シリコンバレーをみる限り、たいていのメガベンチャー、特にネット系のベンチャーではトラフィックエンジンを先に作ることで、後の急成長を果たしています。トラフィックエンジンが強力であればあるほど、それを後々の収益は大きい。巨大なトラフィックがあればお金になる、というのはGoogleやYahoo!が証明していますし、だからこそFacebookやTwitterにも大きな何億ドルという時価総額がつくわけです。
(映画「ソーシャルネットワーク」で、共同創業者であるサヴェリンが成長著しいFacebookに広告主をつけて早く換金=マネタイズしようとすると、マーク・ザッカーバーグとショーン・パーカーが早期の広告掲載はクールさを失うからだめだと猛反対し、それがサヴェリンが追い出される要因の一つになります)
日本の場合は、VCから入ってくるお金が比較的小さいので、結果としてトラフィックエンジンを十分に育てる前にマネタイズエンジンを先に作らざるをえず、中途半端な大きさのトラフィックエンジンをお金に換えようとしてしまいます。これが日本発のメガベンチャーが育ちづらい理由です。

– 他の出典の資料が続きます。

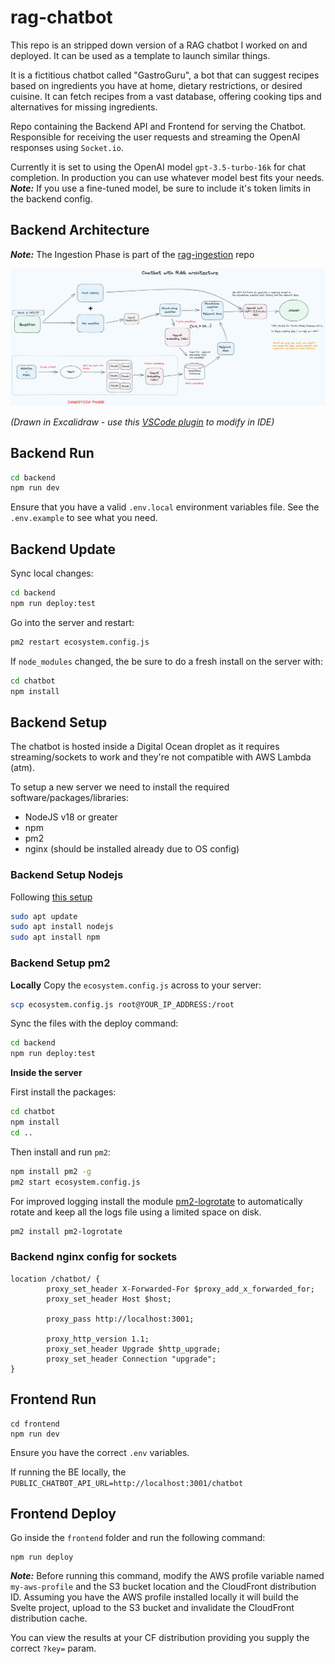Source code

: # rag-chatbot
This repo is an stripped down version of a RAG chatbot I worked on and deployed. It can be used as a template to launch similar things.

It is a fictitious chatbot called "GastroGuru", a bot that can suggest recipes based on ingredients you have at home, dietary restrictions, or desired cuisine. It can fetch recipes from a vast database, offering cooking tips and alternatives for missing ingredients.

Repo containing the Backend API and Frontend for serving the Chatbot. Responsible for receiving the user requests and streaming the OpenAI responses using `Socket.io`.

Currently it is set to using the OpenAI model `gpt-3.5-turbo-16k` for chat completion. In production you can use whatever model best fits your needs.
**_Note:_** If you use a fine-tuned model, be sure to include it's token limits in the backend config.

## Backend Architecture

**_Note:_** The Ingestion Phase is part of the [rag-ingestion](https://github.com/Millmer/rag-ingestion-template) repo

![Chatbot with RAG Arch](./rag-chatbot-arch.excalidraw.png)

_(Drawn in Excalidraw - use this [VSCode plugin](https://marketplace.visualstudio.com/items?itemName=pomdtr.excalidraw-editor) to modify in IDE)_

## Backend Run
```sh
cd backend
npm run dev
```

Ensure that you have a valid `.env.local` environment variables file. See the `.env.example` to see what you need.

## Backend Update
Sync local changes:
```sh
cd backend
npm run deploy:test
```

Go into the server and restart:
```sh
pm2 restart ecosystem.config.js
```

If `node_modules` changed, the be sure to do a fresh install on the server with:
```sh
cd chatbot
npm install
```

## Backend Setup
The chatbot is hosted inside a Digital Ocean droplet as it requires streaming/sockets to work and they're not compatible with AWS Lambda (atm).

To setup a new server we need to install the required software/packages/libraries:
- NodeJS v18 or greater
- npm
- pm2
- nginx (should be installed already due to OS config)

### Backend Setup Nodejs
Following [this setup](https://www.digitalocean.com/community/tutorials/how-to-install-node-js-on-ubuntu-22-04)

```sh
sudo apt update
sudo apt install nodejs
sudo apt install npm
```

### Backend Setup pm2
__Locally__
Copy the `ecosystem.config.js` across to your server:
```sh
scp ecosystem.config.js root@YOUR_IP_ADDRESS:/root
```

Sync the files with the deploy command:
```sh
cd backend
npm run deploy:test
```

__Inside the server__

First install the packages:
```sh
cd chatbot
npm install
cd ..
```

Then install and run `pm2`:
```sh
npm install pm2 -g
pm2 start ecosystem.config.js
```

For improved logging install the module [pm2-logrotate](https://github.com/keymetrics/pm2-logrotate) to automatically rotate and keep all the logs file using a limited space on disk.
```sh
pm2 install pm2-logrotate
```


### Backend nginx config for sockets
```
location /chatbot/ {
        proxy_set_header X-Forwarded-For $proxy_add_x_forwarded_for;
        proxy_set_header Host $host;

        proxy_pass http://localhost:3001;

        proxy_http_version 1.1;
        proxy_set_header Upgrade $http_upgrade;
        proxy_set_header Connection "upgrade";
}
```

## Frontend Run
```
cd frontend
npm run dev
```

Ensure you have the correct `.env` variables.

If running the BE locally, the `PUBLIC_CHATBOT_API_URL=http://localhost:3001/chatbot`

## Frontend Deploy
Go inside the `frontend` folder and run the following command:
```
npm run deploy
```

**_Note:_** Before running this command, modify the AWS profile variable named `my-aws-profile` and the S3 bucket location and the CloudFront distribution ID.
Assuming you have the AWS profile installed locally it will build the Svelte project, upload to the S3 bucket and invalidate the CloudFront distribution cache.

You can view the results at your CF distribution providing you supply the correct `?key=` param.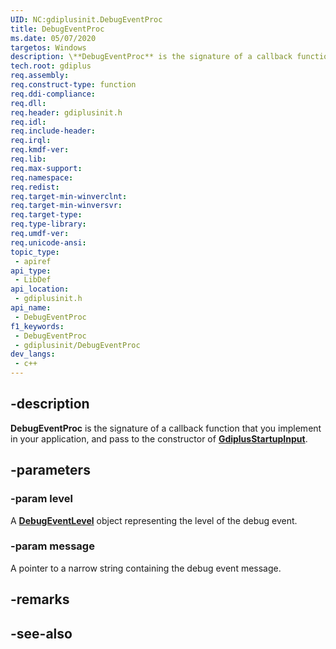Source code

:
 ```yaml
---
UID: NC:gdiplusinit.DebugEventProc
title: DebugEventProc
ms.date: 05/07/2020
targetos: Windows
description: \**DebugEventProc** is the signature of a callback function that you implement in your application, and pass to the constructor of [**GdiplusStartupInput**](./nf-gdiplusinit-gdiplusstartupinput-gdiplusstartupinput.md).
tech.root: gdiplus
req.assembly: 
req.construct-type: function
req.ddi-compliance: 
req.dll: 
req.header: gdiplusinit.h
req.idl: 
req.include-header: 
req.irql: 
req.kmdf-ver: 
req.lib: 
req.max-support: 
req.namespace: 
req.redist: 
req.target-min-winverclnt: 
req.target-min-winversvr: 
req.target-type: 
req.type-library: 
req.umdf-ver: 
req.unicode-ansi: 
topic_type:
 - apiref
api_type:
 - LibDef
api_location:
 - gdiplusinit.h
api_name:
 - DebugEventProc
f1_keywords:
 - DebugEventProc
 - gdiplusinit/DebugEventProc
dev_langs:
 - c++
---
```


## -description

**DebugEventProc** is the signature of a callback function that you implement in your application, and pass to the constructor of [**GdiplusStartupInput**](./nf-gdiplusinit-gdiplusstartupinput-gdiplusstartupinput.md).

## -parameters

### -param level

A [**DebugEventLevel**](./ne-gdiplusinit-debugeventlevel.md) object representing the level of the debug event.

### -param message

A pointer to a narrow string containing the debug event message.

## -remarks

## -see-also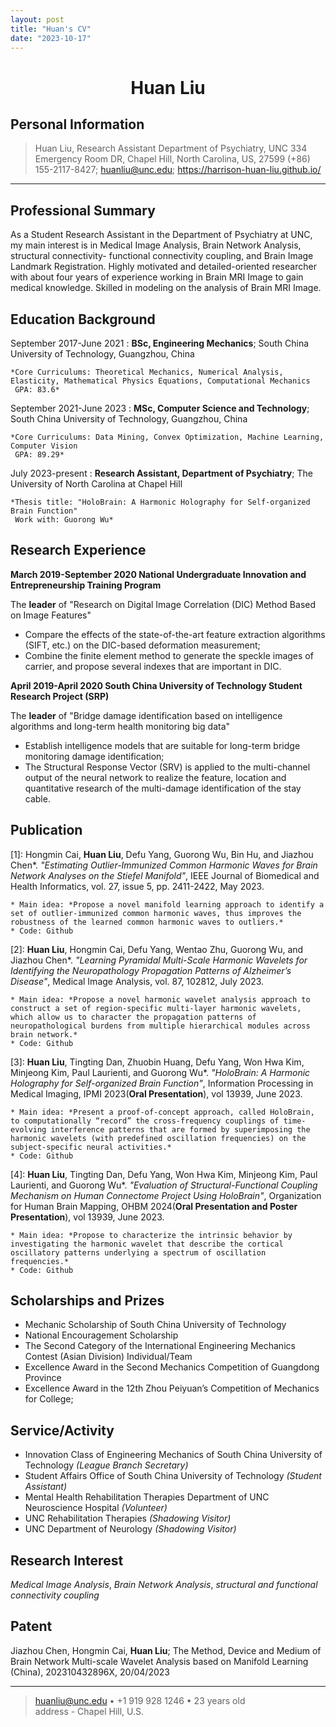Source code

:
 ```yaml
---
layout: post
title: "Huan's CV"
date: "2023-10-17"
---
```



**<center>Huan Liu</center>**
============

Personal Information
----

>  Huan Liu, Research Assistant
>  Department of Psychiatry, UNC
>  334 Emergency Room DR, Chapel Hill, North Carolina, US, 27599
>  (+86) 155-2117-8427; huanliu@unc.edu; https://harrison-huan-liu.github.io/

----

Professional Summary
----

As a Student Research Assistant in the Department of Psychiatry at UNC, my main interest is in Medical Image Analysis, Brain Network Analysis, structural connectivity- functional connectivity coupling, and Brain Image Landmark Registration. Highly motivated and detailed-oriented researcher with about four years of experience working in Brain MRI Image to gain medical knowledge. Skilled in modeling on the analysis of Brain MRI Image.

Education Background
---------

September 2017-June 2021
:   **BSc, Engineering Mechanics**; South China University of Technology, Guangzhou, China

    *Core Curriculums: Theoretical Mechanics, Numerical Analysis, Elasticity, Mathematical Physics Equations, Computational Mechanics
     GPA: 83.6*

September 2021-June 2023
:   **MSc, Computer Science and Technology**; South China University of Technology, Guangzhou, China

    *Core Curriculums: Data Mining, Convex Optimization, Machine Learning, Computer Vision
	 GPA: 89.29*

July 2023-present
:   **Research Assistant, Department of Psychiatry**; The University of North Carolina at Chapel Hill

    *Thesis title: "HoloBrain: A Harmonic Holography for Self-organized Brain Function"
	 Work with: Guorong Wu*


Research Experience
----------

**March 2019-September 2020 National Undergraduate Innovation and Entrepreneurship Training Program**

The **leader** of "Research on Digital Image Correlation (DIC) Method Based on Image Features"

* Compare the effects of the state-of-the-art feature extraction algorithms (SIFT, etc.) on the DIC-based deformation measurement;
* Combine the finite element method to generate the speckle images of carrier, and propose several indexes that are important in DIC.

**April 2019-April 2020 South China University of Technology Student Research Project (SRP)**

The **leader** of "Bridge damage identification based on intelligence algorithms and long-term health monitoring big data"

* Establish intelligence models that are suitable for long-term bridge monitoring damage identification;
* The Structural Response Vector (SRV) is applied to the multi-channel output of the neural network to realize the feature, location and quantitative research of the multi-damage identification of the stay cable.


Publication
--------------------

[1]:   Hongmin Cai, **Huan Liu**, Defu Yang, Guorong Wu, Bin Hu, and Jiazhou Chen*. *"Estimating Outlier-Immunized Common Harmonic Waves for Brain Network Analyses on the Stiefel Manifold"*, IEEE Journal of Biomedical and Health Informatics, vol. 27, issue 5, pp. 2411-2422, May 2023.

    * Main idea: *Propose a novel manifold learning approach to identify a set of outlier-immunized common harmonic waves, thus improves the robustness of the learned common harmonic waves to outliers.*
	* Code: Github

[2]:   **Huan Liu**, Hongmin Cai, Defu Yang, Wentao Zhu, Guorong Wu, and Jiazhou Chen*. *"Learning Pyramidal Multi-Scale Harmonic Wavelets for Identifying the Neuropathology Propagation Patterns of Alzheimer’s Disease"*, Medical Image Analysis, vol. 87, 102812, July 2023.

    * Main idea: *Propose a novel harmonic wavelet analysis approach to construct a set of region-specific multi-layer harmonic wavelets, which allow us to character the propagation patterns of neuropathological burdens from multiple hierarchical modules across brain network.*
	* Code: Github

[3]:   **Huan Liu**, Tingting Dan, Zhuobin Huang, Defu Yang, Won Hwa Kim, Minjeong Kim, Paul Laurienti, and Guorong Wu*. *"HoloBrain: A Harmonic Holography for Self-organized Brain Function"*, Information Processing in Medical Imaging, IPMI 2023(**Oral Presentation**), vol 13939, June 2023.

    * Main idea: *Present a proof-of-concept approach, called HoloBrain, to computationally “record” the cross-frequency couplings of time-evolving interference patterns that are formed by superimposing the harmonic wavelets (with predefined oscillation frequencies) on the subject-specific neural activities.*
	* Code: Github

[4]:   **Huan Liu**, Tingting Dan, Defu Yang, Won Hwa Kim, Minjeong Kim, Paul Laurienti, and Guorong Wu*. *"Evaluation of Structural-Functional Coupling Mechanism on Human Connectome Project Using HoloBrain"*, Organization for Human Brain Mapping, OHBM 2024(**Oral Presentation and Poster Presentation**), vol 13939, June 2023.

    * Main idea: *Propose to characterize the intrinsic behavior by investigating the harmonic wavelet that describe the cortical oscillatory patterns underlying a spectrum of oscillation frequencies.*
	* Code: Github

Scholarships and Prizes
----------------------------------------
* Mechanic Scholarship of South China University of Technology
* National Encouragement Scholarship
* The Second Category of the International Engineering Mechanics Contest (Asian Division) Individual/Team
* Excellence Award in the Second Mechanics Competition of Guangdong Province
* Excellence Award in the 12th Zhou Peiyuan’s Competition of Mechanics for College;


Service/Activity
-----------------------------------------
* Innovation Class of Engineering Mechanics of South China University of Technology *(League Branch Secretary)*
* Student Affairs Office of South China University of Technology *(Student Assistant)*
* Mental Health Rehabilitation Therapies Department of UNC Neuroscience Hospital *(Volunteer)*
* UNC Rehabilitation Therapies *(Shadowing Visitor)*
* UNC Department of Neurology *(Shadowing Visitor)*

Research Interest
-----------------------------------------
*Medical Image Analysis*, *Brain Network Analysis*, *structural and functional connectivity coupling*

Patent
-----------------------------------------
Jiazhou Chen, Hongmin Cai, **Huan Liu**; The Method, Device and Medium of Brain Network Multi-scale Wavelet Analysis based on Manifold Learning (China), 202310432896X, 20/04/2023

----

> <huanliu@unc.edu> • +1 919 928 1246 • 23 years old\
> address - Chapel Hill, U.S.



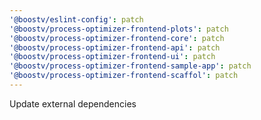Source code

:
 ```yaml
---
'@boostv/eslint-config': patch
'@boostv/process-optimizer-frontend-plots': patch
'@boostv/process-optimizer-frontend-core': patch
'@boostv/process-optimizer-frontend-api': patch
'@boostv/process-optimizer-frontend-ui': patch
'@boostv/process-optimizer-frontend-sample-app': patch
'@boostv/process-optimizer-frontend-scaffol': patch
---
```


Update external dependencies
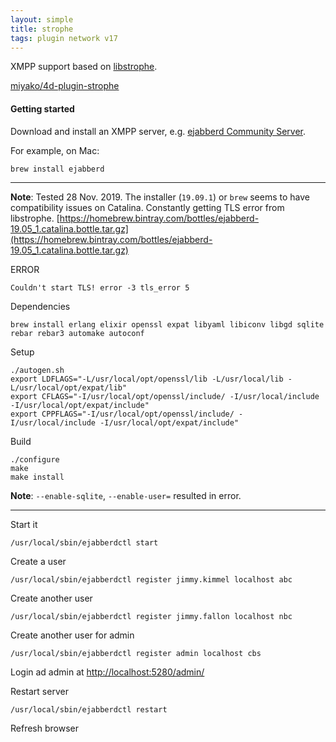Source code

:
 ```yaml
---
layout: simple
title: strophe
tags: plugin network v17
---
```


XMPP support based on [libstrophe](http://strophe.im/libstrophe/).

<!--more-->

[miyako/4d-plugin-strophe](https://github.com/miyako/4d-plugin-strophe/)

#### Getting started

Download and install an XMPP server, e.g. [ejabberd Community Server](https://www.ejabberd.im).

For example, on Mac:

```
brew install ejabberd
```

---

**Note**: Tested 28 Nov. 2019. The installer (``19.09.1``) or ``brew`` seems to have compatibility issues on Catalina. Constantly getting TLS error from libstrophe. [https://homebrew.bintray.com/bottles/ejabberd-19.05_1.catalina.bottle.tar.gz](https://homebrew.bintray.com/bottles/ejabberd-19.05_1.catalina.bottle.tar.gz)

ERROR

```
Couldn't start TLS! error -3 tls_error 5
```

Dependencies

```
brew install erlang elixir openssl expat libyaml libiconv libgd sqlite rebar rebar3 automake autoconf 
```

Setup

```
./autogen.sh
export LDFLAGS="-L/usr/local/opt/openssl/lib -L/usr/local/lib -L/usr/local/opt/expat/lib"
export CFLAGS="-I/usr/local/opt/openssl/include/ -I/usr/local/include -I/usr/local/opt/expat/include"
export CPPFLAGS="-I/usr/local/opt/openssl/include/ -I/usr/local/include -I/usr/local/opt/expat/include"
```

Build

```
./configure
make 
make install
```

**Note**: ``--enable-sqlite``, ``--enable-user=`` resulted in error.

---

Start it

```
/usr/local/sbin/ejabberdctl start
```

Create a user 

```
/usr/local/sbin/ejabberdctl register jimmy.kimmel localhost abc
```

Create another user 

```
/usr/local/sbin/ejabberdctl register jimmy.fallon localhost nbc
```

Create another user for admin

```
/usr/local/sbin/ejabberdctl register admin localhost cbs
```

Login ad admin at [http://localhost:5280/admin/](http://localhost:5280/admin/)

Restart server

```
/usr/local/sbin/ejabberdctl restart
```

Refresh browser
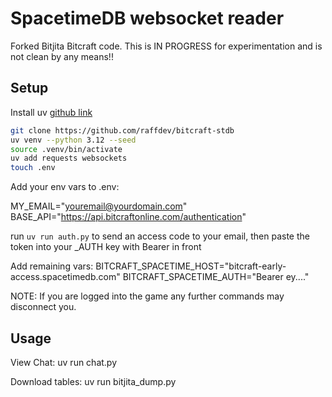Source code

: # SpacetimeDB websocket reader

Forked Bitjita Bitcraft code. This is IN PROGRESS for experimentation and is not clean by any means!!

## Setup

Install uv [github link](https://github.com/astral-sh/uv) 

```bash
git clone https://github.com/raffdev/bitcraft-stdb
uv venv --python 3.12 --seed
source .venv/bin/activate
uv add requests websockets
touch .env
```

Add your env vars to .env:

MY_EMAIL="youremail@yourdomain.com"
BASE_API="https://api.bitcraftonline.com/authentication"

run `uv run auth.py` to send an access code to your email, then paste the token into your _AUTH key with Bearer in front

Add remaining vars:
BITCRAFT_SPACETIME_HOST="bitcraft-early-access.spacetimedb.com"
BITCRAFT_SPACETIME_AUTH="Bearer ey...."

NOTE: If you are logged into the game any further commands may disconnect you.

## Usage

View Chat: uv run chat.py

Download tables: uv run bitjita_dump.py

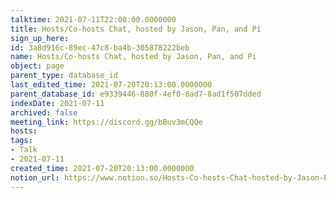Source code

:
 ```yaml
---
talktime: 2021-07-11T22:00:00.0000000
title: Hosts/Co-hosts Chat, hosted by Jason, Pan, and Pi
sign_up_here: 
id: 3a8d916c-89ec-47c8-ba4b-305878222beb
name: Hosts/Co-hosts Chat, hosted by Jason, Pan, and Pi
object: page
parent_type: database_id
last_edited_time: 2021-07-20T20:13:00.0000000
parent_database_id: e9339446-880f-4ef0-8ad7-8ad1f507dded
indexDate: 2021-07-11
archived: false
meeting_link: https://discord.gg/bBuv3mCQQe
hosts: 
tags:
- Talk
- 2021-07-11
created_time: 2021-07-20T20:13:00.0000000
notion_url: https://www.notion.so/Hosts-Co-hosts-Chat-hosted-by-Jason-Pan-and-Pi-3a8d916c89ec47c8ba4b305878222beb
---
```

高度成長期であればソニーやホンダなどのベンチャーが、社会全体の成長に乗って巨大化できましたし、ITバブル期のIPOブームの際に資金を得て上場できたベンチャーもまた巨大化できました。いまのように経済が縮小気味な状況で、新しいベンチャーが育ちづらいのは、トラフィックエンジンを十分に成長させる時間と金を与えてもらえないことが、やはり一番大きな原因です。
それはともあれ、ネット事業であれ流通であれメーカーであれ、必ずこのトラフィックエンジンとマネタイズエンジンが必要です。トラフィックがあるということは知名度があるということにもなります。つまりブランドを作り、その価値をあげることです。すなわちブランディングです。トラフィックエンジンを成長させることとは、言い換えればブランディングのことだといっても過言ではないのです。
レストランであれば、一等地に店を構えられれば往来する人も多いし、よい店であるというブランド作りに役立ちます。しかしおいしくなかったり接客が悪ければ、せっかく集めた客足は落ちます。つまり食事をおいしく快適に提供するということがマネタイズエンジンということになります。
この二つのエンジンは両立しなければなりませんが、エンジンの性質が異なるため、成長させる際には分けて考える必要があります。必要なガソリンとオイルが違うのです。
広告宣伝は明らかにトラフィックエンジンへの燃料になります。そうして作ったトラフィックをうまく拾ってお金に換えるマネタイズエンジンは営業部隊になります。いってみれば、マーケティングとはこのトラフィックとマネタイズの橋渡しをする重要な役目になるのです。
二つのエンジンの相違を意識しつつ、どちらのエンジンをいま作っているのか、加速させているのかを考えることが事業経営にとって非常に大事なバランス感覚であると考えます。